The campus of the Technical University of Dortmund is located near the freeway junction Dortmund West, where the Sauerland line A45 crosses the Ruhr expressway B1/A40. The Dortmund-Eichlinghofen exit on the A45 leads to the South Campus, the Dortmund-Dorstfeld exit on the A40 leads to the North Campus. The university is signposted at both exits.
The "Dortmund Universität" S-Bahn station is located directly on the North Campus. From there, the S-Bahn line S1 runs every 15 or 30 minutes to Dortmund main station and in the opposite direction to Düsseldorf main station via Bochum, Essen and Duisburg.
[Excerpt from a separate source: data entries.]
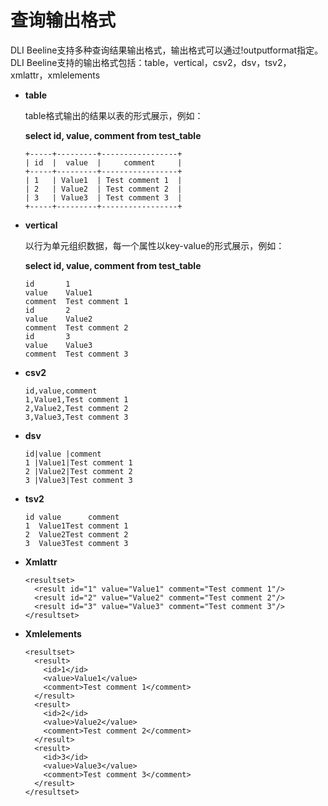 # 查询输出格式<a name="dli_01_0282"></a>

DLI Beeline支持多种查询结果输出格式，输出格式可以通过!outputformat指定。DLI Beeline支持的输出格式包括：table，vertical，csv2，dsv，tsv2，xmlattr，xmlelements

-   **table**

    table格式输出的结果以表的形式展示，例如：

    **select id, value, comment from test\_table**

    ```
    +-----+---------+-----------------+
    | id  |  value  |     comment     |
    +-----+---------+-----------------+
    | 1   | Value1  | Test comment 1  |
    | 2   | Value2  | Test comment 2  |
    | 3   | Value3  | Test comment 3  |
    +-----+---------+-----------------+
    ```

-   **vertical**

    以行为单元组织数据，每一个属性以key-value的形式展示，例如：

    **select id, value, comment from test\_table**

    ```
    id       1
    value    Value1
    comment  Test comment 1
    id       2
    value    Value2
    comment  Test comment 2
    id       3
    value    Value3
    comment  Test comment 3
    ```

-   **csv2**

    ```
    id,value,comment
    1,Value1,Test comment 1
    2,Value2,Test comment 2
    3,Value3,Test comment 3
    ```

-   **dsv**

    ```
    id|value |comment
    1 |Value1|Test comment 1
    2 |Value2|Test comment 2
    3 |Value3|Test comment 3
    ```

-   **tsv2**

    ```
    id value      comment
    1  Value1Test comment 1
    2  Value2Test comment 2
    3  Value3Test comment 3
    ```

-   **Xmlattr**

    ```
    <resultset>
      <result id="1" value="Value1" comment="Test comment 1"/>
      <result id="2" value="Value2" comment="Test comment 2"/>
      <result id="3" value="Value3" comment="Test comment 3"/>
    </resultset>
    ```

-   **Xmlelements**

    ```
    <resultset>
      <result>
        <id>1</id>
        <value>Value1</value>
        <comment>Test comment 1</comment>
      </result>
      <result>
        <id>2</id>
        <value>Value2</value>
        <comment>Test comment 2</comment>
      </result>
      <result>
        <id>3</id>
        <value>Value3</value>
        <comment>Test comment 3</comment>
      </result>
    </resultset>
    ```


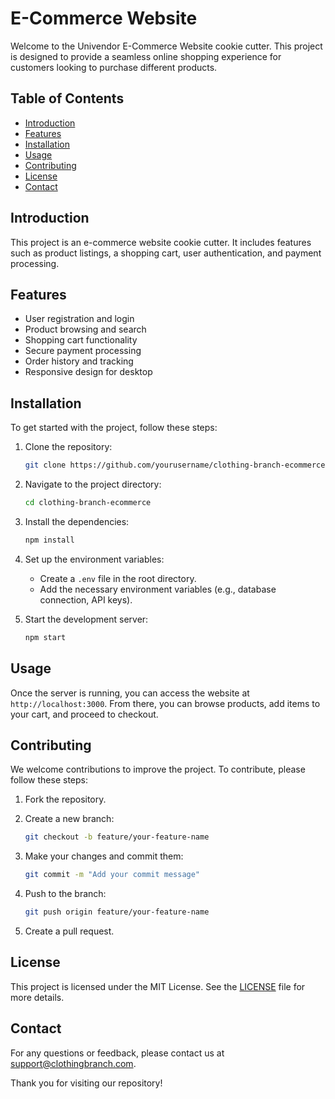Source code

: # E-Commerce Website

Welcome to the Univendor E-Commerce Website cookie cutter. This project is designed to provide a seamless online shopping experience for customers looking to purchase different products.

## Table of Contents

- [Introduction](#introduction)
- [Features](#features)
- [Installation](#installation)
- [Usage](#usage)
- [Contributing](#contributing)
- [License](#license)
- [Contact](#contact)

## Introduction

This project is an e-commerce website cookie cutter. It includes features such as product listings, a shopping cart, user authentication, and payment processing.

## Features

- User registration and login
- Product browsing and search
- Shopping cart functionality
- Secure payment processing
- Order history and tracking
- Responsive design for desktop

## Installation

To get started with the project, follow these steps:

1. Clone the repository:

    ```bash
    git clone https://github.com/yourusername/clothing-branch-ecommerce.git
    ```

2. Navigate to the project directory:

    ```bash
    cd clothing-branch-ecommerce
    ```

3. Install the dependencies:

    ```bash
    npm install
    ```

4. Set up the environment variables:
    - Create a `.env` file in the root directory.
    - Add the necessary environment variables (e.g., database connection, API keys).

5. Start the development server:

    ```bash
    npm start
    ```

## Usage

Once the server is running, you can access the website at `http://localhost:3000`. From there, you can browse products, add items to your cart, and proceed to checkout.

## Contributing

We welcome contributions to improve the project. To contribute, please follow these steps:

1. Fork the repository.
2. Create a new branch:

    ```bash
    git checkout -b feature/your-feature-name
    ```

3. Make your changes and commit them:

    ```bash
    git commit -m "Add your commit message"
    ```

4. Push to the branch:

    ```bash
    git push origin feature/your-feature-name
    ```

5. Create a pull request.

## License

This project is licensed under the MIT License. See the [LICENSE](LICENSE) file for more details.

## Contact

For any questions or feedback, please contact us at [support@clothingbranch.com](mailto:support@clothingbranch.com).

Thank you for visiting our repository!
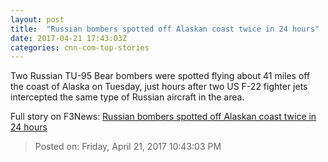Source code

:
 ```yaml
---
layout: post
title:  "Russian bombers spotted off Alaskan coast twice in 24 hours"
date: 2017-04-21 17:43:03Z
categories: cnn-com-top-stories
---
```


Two Russian TU-95 Bear bombers were spotted flying about 41 miles off the coast of Alaska on Tuesday, just hours after two US F-22 fighter jets intercepted the same type of Russian aircraft in the area.


Full story on F3News: [Russian bombers spotted off Alaskan coast twice in 24 hours](http://www.f3nws.com/n/jMrseC)

> Posted on: Friday, April 21, 2017 10:43:03 PM
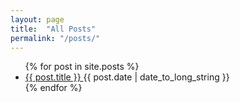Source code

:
 ```yaml
---
layout: page
title:  "All Posts"
permalink: "/posts/"
---
```


<ul>
{% for post in site.posts %}
<li>
      <a href="{{ post.url }}">
        {{ post.title }}
      </a>
    <time datetime="{{ post.date | date: "%Y-%m-%d" }}">{{ post.date | date_to_long_string }}</time>
</li>
{% endfor %}
</ul>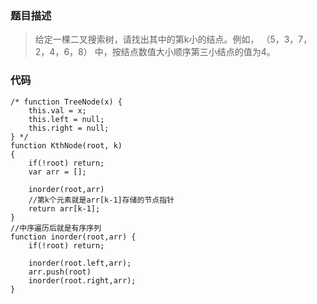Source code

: ### 题目描述
> 给定一棵二叉搜索树，请找出其中的第k小的结点。例如， （5，3，7，2，4，6，8）    中，按结点数值大小顺序第三小结点的值为4。

### 代码
```
/* function TreeNode(x) {
    this.val = x;
    this.left = null;
    this.right = null;
} */
function KthNode(root, k)
{
    if(!root) return;
    var arr = [];
     
    inorder(root,arr)
    //第k个元素就是arr[k-1]存储的节点指针
    return arr[k-1];
}
//中序遍历后就是有序序列
function inorder(root,arr) {
    if(!root) return;
     
    inorder(root.left,arr);
    arr.push(root)
    inorder(root.right,arr);
}
```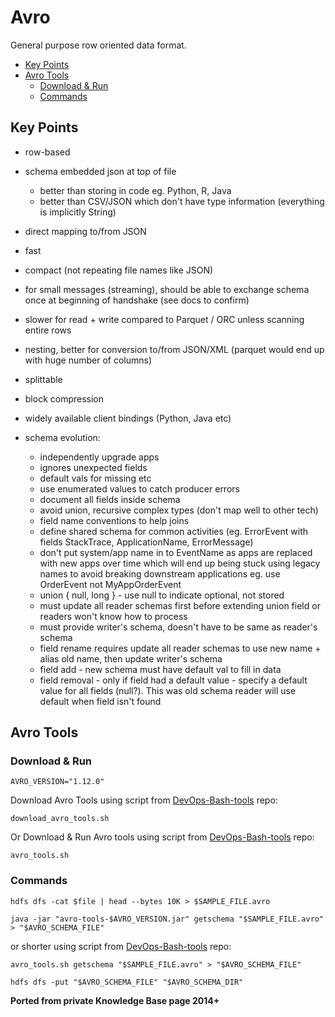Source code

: # Avro

General purpose row oriented data format.

<!-- INDEX_START -->

- [Key Points](#key-points)
- [Avro Tools](#avro-tools)
  - [Download & Run](#download--run)
  - [Commands](#commands)

<!-- INDEX_END -->

## Key Points

- row-based
- schema embedded json at top of file
  - better than storing in code eg. Python, R, Java
  - better than CSV/JSON which don't have type information (everything is implicitly String)
- direct mapping to/from JSON
- fast
- compact (not repeating file names like JSON)
- for small messages (streaming), should be able to exchange schema once at beginning of handshake (see docs to confirm)
- slower for read + write compared to Parquet / ORC unless scanning entire rows
- nesting, better for conversion to/from JSON/XML (parquet would end up with huge number of columns)
- splittable
- block compression
- widely available client bindings (Python, Java etc)

- schema evolution:
  - independently upgrade apps
  - ignores unexpected fields
  - default vals for missing etc
  - use enumerated values to catch producer errors
  - document all fields inside schema
  - avoid union, recursive complex types (don't map well to other tech)
  - field name conventions to help joins
  - define shared schema for common activities (eg. ErrorEvent with fields StackTrace, ApplicationName, ErrorMessage)
  - don't put system/app name in to EventName as apps are replaced with new apps over time which will end up being stuck using legacy names to avoid breaking downstream applications eg. use OrderEvent not MyAppOrderEvent
  - union { null, long } - use null to indicate optional, not stored
  - must update all reader schemas first before extending union field or readers won't know how to process
  - must provide writer's schema, doesn't have to be same as reader's schema
  - field rename requires update all reader schemas to use new name + alias old name, then update writer's schema
  - field add - new schema must have default val to fill in data
  - field removal - only if field had a default value - specify a default value for all fields (null?). This was old schema reader will use default when field isn't found

## Avro Tools

### Download & Run

```shell
AVRO_VERSION="1.12.0"
```

Download Avro Tools using script from [DevOps-Bash-tools](devops-bash-tools.md) repo:

```shell
download_avro_tools.sh
```

Or Download & Run Avro tools using script from [DevOps-Bash-tools](devops-bash-tools.md) repo:

```shell
avro_tools.sh
```

### Commands

```shell
hdfs dfs -cat $file | head --bytes 10K > $SAMPLE_FILE.avro
```

```shell
java -jar "avro-tools-$AVRO_VERSION.jar" getschema "$SAMPLE_FILE.avro" > "$AVRO_SCHEMA_FILE"
```

or shorter using script from [DevOps-Bash-tools](devops-bash-tools.md) repo:

```shell
avro_tools.sh getschema "$SAMPLE_FILE.avro" > "$AVRO_SCHEMA_FILE"
```

```shell
hdfs dfs -put "$AVRO_SCHEMA_FILE" "$AVRO_SCHEMA_DIR"
```

**Ported from private Knowledge Base page 2014+**
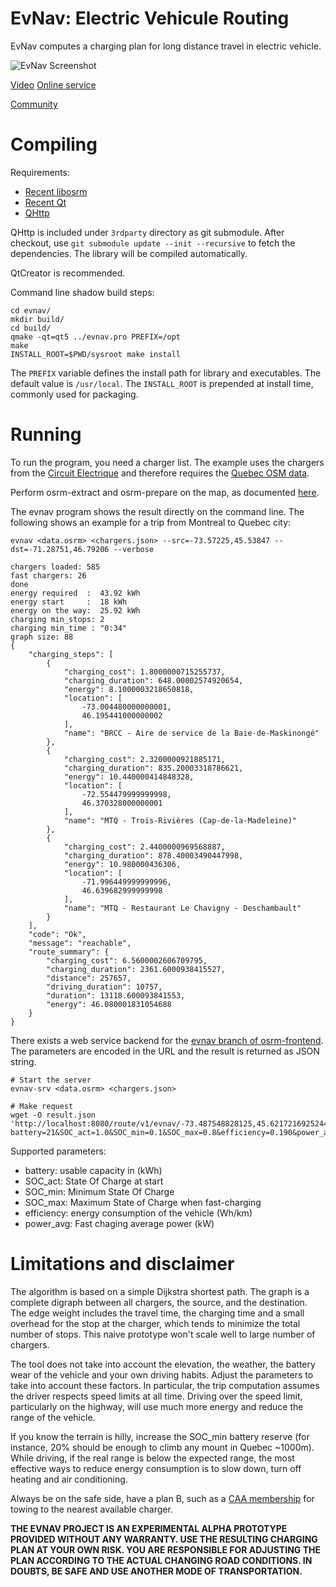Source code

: # EvNav: Electric Vehicule Routing

EvNav computes a charging plan for long distance travel in electric vehicle.

![EvNav Screenshot](/../master/screenshot/screenshot01.png?raw=true "Travel from Montreal to Quebec in electric car")

[Video](https://www.youtube.com/watch?v=zXEa5IlD1LQ)
[Online service](http://evnav.openrapids.net)

[Community](https://evnav.slack.com/)

# Compiling

Requirements:
 * [Recent libosrm](https://github.com/Project-OSRM/osrm-backend)
 * [Recent Qt](http://www.qt.io/)
 * [QHttp](https://github.com/azadkuh/qhttp)

QHttp is included under `3rdparty` directory as git submodule. After checkout, use `git submodule update --init --recursive` to fetch the dependencies. The library will be compiled automatically.

QtCreator is recommended.
 
Command line shadow build steps:

```
cd evnav/
mkdir build/
cd build/
qmake -qt=qt5 ../evnav.pro PREFIX=/opt
make
INSTALL_ROOT=$PWD/sysroot make install
```

The `PREFIX` variable defines the install path for library and executables. The default value is `/usr/local`. The `INSTALL_ROOT` is prepended at install time, commonly used for packaging.

# Running

To run the program, you need a charger list. The example uses the chargers from the [Circuit Electrique](https://lecircuitelectrique.com/) and therefore requires the [Quebec OSM data](http://download.geofabrik.de/north-america/canada/quebec.html).

Perform osrm-extract and osrm-prepare on the map, as documented [here](https://github.com/Project-OSRM/osrm-backend/wiki/Running-OSRM).

The evnav program shows the result directly on the command line. The following shows an example for a trip from Montreal to Quebec city:

```
evnav <data.osrm> <chargers.json> --src=-73.57225,45.53847 --dst=-71.28751,46.79206 --verbose

chargers loaded: 585
fast chargers: 26
done
energy required  :  43.92 kWh
energy start     :  18 kWh
energy on the way:  25.92 kWh
charging min_stops: 2
charging min_time : "0:34"
graph size: 88
{
    "charging_steps": [
        {
            "charging_cost": 1.8000000715255737,
            "charging_duration": 648.00002574920654,
            "energy": 8.1000003218650818,
            "location": [
                -73.004480000000001,
                46.195441000000002
            ],
            "name": "BRCC - Aire de service de la Baie-de-Maskinongé"
        },
        {
            "charging_cost": 2.3200000921885171,
            "charging_duration": 835.20003318786621,
            "energy": 10.440000414848328,
            "location": [
                -72.554479999999998,
                46.370328000000001
            ],
            "name": "MTQ - Trois-Rivières (Cap-de-la-Madeleine)"
        },
        {
            "charging_cost": 2.4400000969568887,
            "charging_duration": 878.40003490447998,
            "energy": 10.980000436306,
            "location": [
                -71.996449999999996,
                46.639682999999998
            ],
            "name": "MTQ - Restaurant Le Chavigny - Deschambault"
        }
    ],
    "code": "Ok",
    "message": "reachable",
    "route_summary": {
        "charging_cost": 6.5600002606709795,
        "charging_duration": 2361.6000938415527,
        "distance": 257657,
        "driving_duration": 10757,
        "duration": 13118.600093841553,
        "energy": 46.080001831054688
    }
}
```

There exists a web service backend for the [evnav branch of osrm-frontend](https://github.com/giraldeau/osrm-frontend-v2/tree/evnav). The parameters are encoded in the URL and the result is returned as JSON string.

```
# Start the server
evnav-srv <data.osrm> <chargers.json>

# Make request
wget -O result.json 'http://localhost:8080/route/v1/evnav/-73.487548828125,45.62172169252446;-71.35894775390625,46.803819640791566?battery=21&SOC_act=1.0&SOC_min=0.1&SOC_max=0.8&efficiency=0.190&power_avg=33.0'
```

Supported parameters:
 * battery: usable capacity in (kWh)
 * SOC_act: State Of Charge at start
 * SOC_min: Minimum State Of Charge 
 * SOC_max: Maximum State of Charge when fast-charging
 * efficiency: energy consumption of the vehicle (Wh/km)
 * power_avg: Fast chaging average power (kW)

# Limitations and disclaimer

The algorithm is based on a simple Dijkstra shortest path. The graph is a complete digraph between all chargers, the source, and the destination. The edge weight includes the travel time, the charging time and a small overhead for the stop at the charger, which tends to minimize the total number of stops. This naive prototype won't scale well to large number of chargers.

The tool does not take into account the elevation, the weather, the battery wear of the vehicle and your own driving habits. Adjust the parameters to take into account these factors. In particular, the trip computation assumes the driver respects speed limits at all time. Driving over the speed limit, particularly on the highway, will use much more energy and reduce the range of the vehicle.

If you know the terrain is hilly, increase the SOC_min battery reserve (for instance, 20% should be enough to climb any mount in Quebec ~1000m). While driving, if the real range is below the expected range, the most effective ways to reduce energy consumption is to slow down, turn off heating and air conditioning.

Always be on the safe side, have a plan B, such as a [CAA membership](https://www.caaquebec.com/) for towing to the nearest available charger.

**THE EVNAV PROJECT IS AN EXPERIMENTAL ALPHA PROTOTYPE PROVIDED WITHOUT ANY WARRANTY. USE THE RESULTING CHARGING PLAN AT YOUR OWN RISK. YOU ARE RESPONSIBLE FOR ADJUSTING THE PLAN ACCORDING TO THE ACTUAL CHANGING ROAD CONDITIONS. IN DOUBTS, BE SAFE AND USE ANOTHER MODE OF TRANSPORTATION.**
In addition, the university can be reached by bus lines 445, 447 and 462. Timetable information can be found on the homepage of the Rhine-Ruhr Transport Association, and DSW21 also offer an interactive route network map.
The H-train is one of the landmarks of the TU Dortmund. Line 1 runs every 10 minutes between Dortmund Eichlinghofen and the Technology Center via Campus South and Dortmund University S, while Line 2 commutes every 5 minutes between Campus North and Campus South. It covers this distance in two minutes.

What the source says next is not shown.